Mais la raison pour laquelle Aristote et un très-grand nombre d’autres philosophes ont prétendu savoir ce qui ne se peut jamais savoir, c’est qu’ils n’ont pas bien connu la différence qu’il y a entre savoir et savoir, entre avoir une connaissance certaine et évidente et n’en avoir qu’une vraisemblable ; et la raison pourquoi ils n’ont pas bien fait ce discernement, c’est que les sujets auxquels ils se sont appliqués ayant toujours en plus d’étendue que leur esprit, ils n’en ont ordinairement vu que quelques parties sans pouvoir les embrasser toutes ensemble, ce qui suffit bien pour découvrir plusieurs vraisemblances, mais non pas pour découvrir la vérité avec évidence. Outre que ne cherchant la science que par vanité, et les vraisemblances étant plus propres pour gagner l’estime des hommes que la vérité même, à cause qu’elles sont plus proportionnées à la portée ordinaire des esprits, ils ont négligé de chercher les moyens nécessaires pour augmenter la capacité de l’esprit et lui donner plus d’étendue qu’il n’en a, de sorte qu’ils n’ont pu pénétrer le fond des vérités un peu cachées.

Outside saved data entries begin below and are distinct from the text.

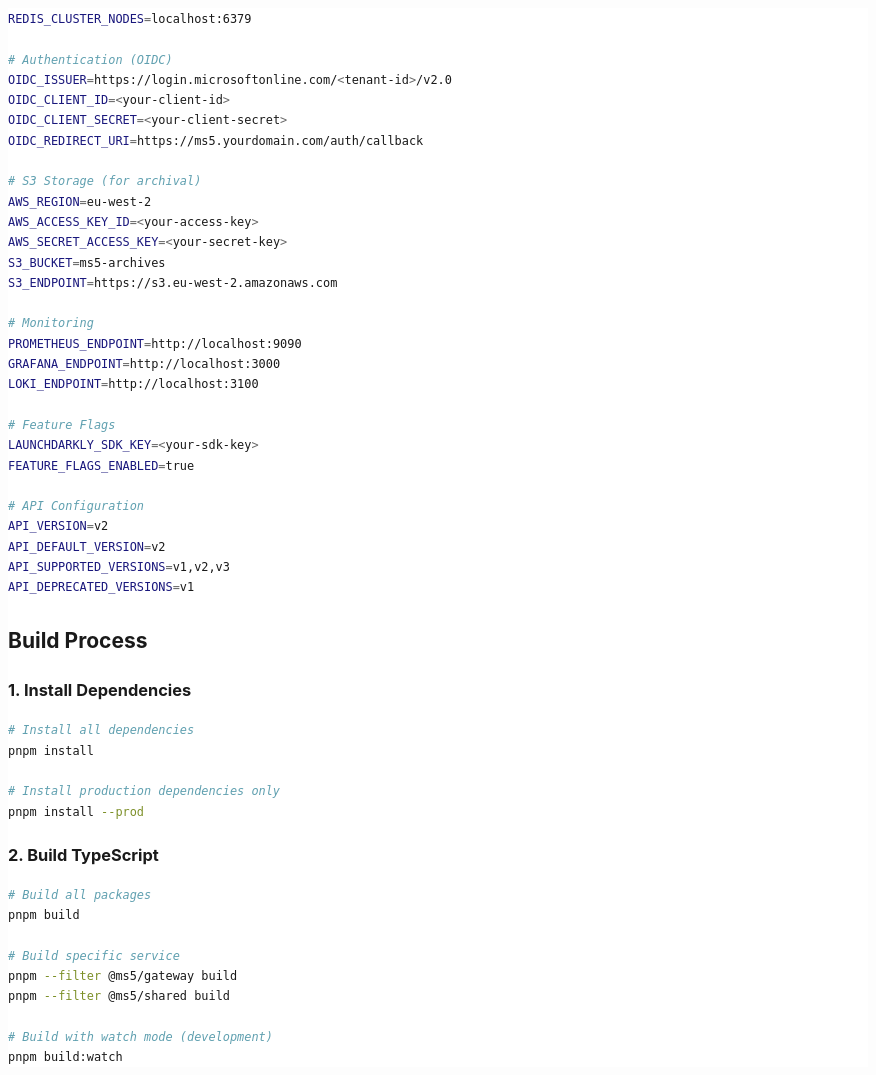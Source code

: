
 ```bash
REDIS_CLUSTER_NODES=localhost:6379

# Authentication (OIDC)
OIDC_ISSUER=https://login.microsoftonline.com/<tenant-id>/v2.0
OIDC_CLIENT_ID=<your-client-id>
OIDC_CLIENT_SECRET=<your-client-secret>
OIDC_REDIRECT_URI=https://ms5.yourdomain.com/auth/callback

# S3 Storage (for archival)
AWS_REGION=eu-west-2
AWS_ACCESS_KEY_ID=<your-access-key>
AWS_SECRET_ACCESS_KEY=<your-secret-key>
S3_BUCKET=ms5-archives
S3_ENDPOINT=https://s3.eu-west-2.amazonaws.com

# Monitoring
PROMETHEUS_ENDPOINT=http://localhost:9090
GRAFANA_ENDPOINT=http://localhost:3000
LOKI_ENDPOINT=http://localhost:3100

# Feature Flags
LAUNCHDARKLY_SDK_KEY=<your-sdk-key>
FEATURE_FLAGS_ENABLED=true

# API Configuration
API_VERSION=v2
API_DEFAULT_VERSION=v2
API_SUPPORTED_VERSIONS=v1,v2,v3
API_DEPRECATED_VERSIONS=v1
```

## Build Process

### 1. Install Dependencies

```bash
# Install all dependencies
pnpm install

# Install production dependencies only
pnpm install --prod
```

### 2. Build TypeScript

```bash
# Build all packages
pnpm build

# Build specific service
pnpm --filter @ms5/gateway build
pnpm --filter @ms5/shared build

# Build with watch mode (development)
pnpm build:watch
```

III-IV. Les seuls géomètres ont bien reconnu le peu d’étendue de l’esprit ; du moins se sont-ils conduits dans leurs études d’une manière qui marque qu’ils la connaissent parfaitement, surtout ceux qui se sont servis de l’algèbre et de l’analyse que Viète et Descartes ont renouvelée et perfectionnée en ce siècle. Cela parait en ce que ces personnes ne se sont point avisées de résoudre des difficultés fort composées qu’après avoir connu très-clairement les plus simples dont elles dépendent : ils ne se sont appliqués à la considération des lignes courbes comme des sections coniques qu’après qu’ils ont bien possédé la géométrie ordinaire. Mais ce qui est de particulier aux analystes, c’est que, voyant que leur esprit ne pouvait pas être en même temps appliqué à plusieurs figures, et qu’il ne pouvait pas même imaginer des solides qui eussent plus de trois dimensions, quoiqu’il soit souvent nécessaire d’en concevoir qui en aient davantage, ils se sont servis des lettres ordinaires qui nous sont fort familières afin d’exprimer et d’abréger leurs idées. Ainsi l’esprit n’étant point embarrassé ni occupé dans la représentation qu’il serait obligé de se faire de plusieurs figures et d’un nombre infini de lignes, il peut apercevoir tout d’une vue ce qu’il ne lui serait pas possible de voir autrement, parce que l’esprit peut pénétrer bien plus avant et s’étendre à beaucoup plus de choses lorsque sa capacité est bien ménagée.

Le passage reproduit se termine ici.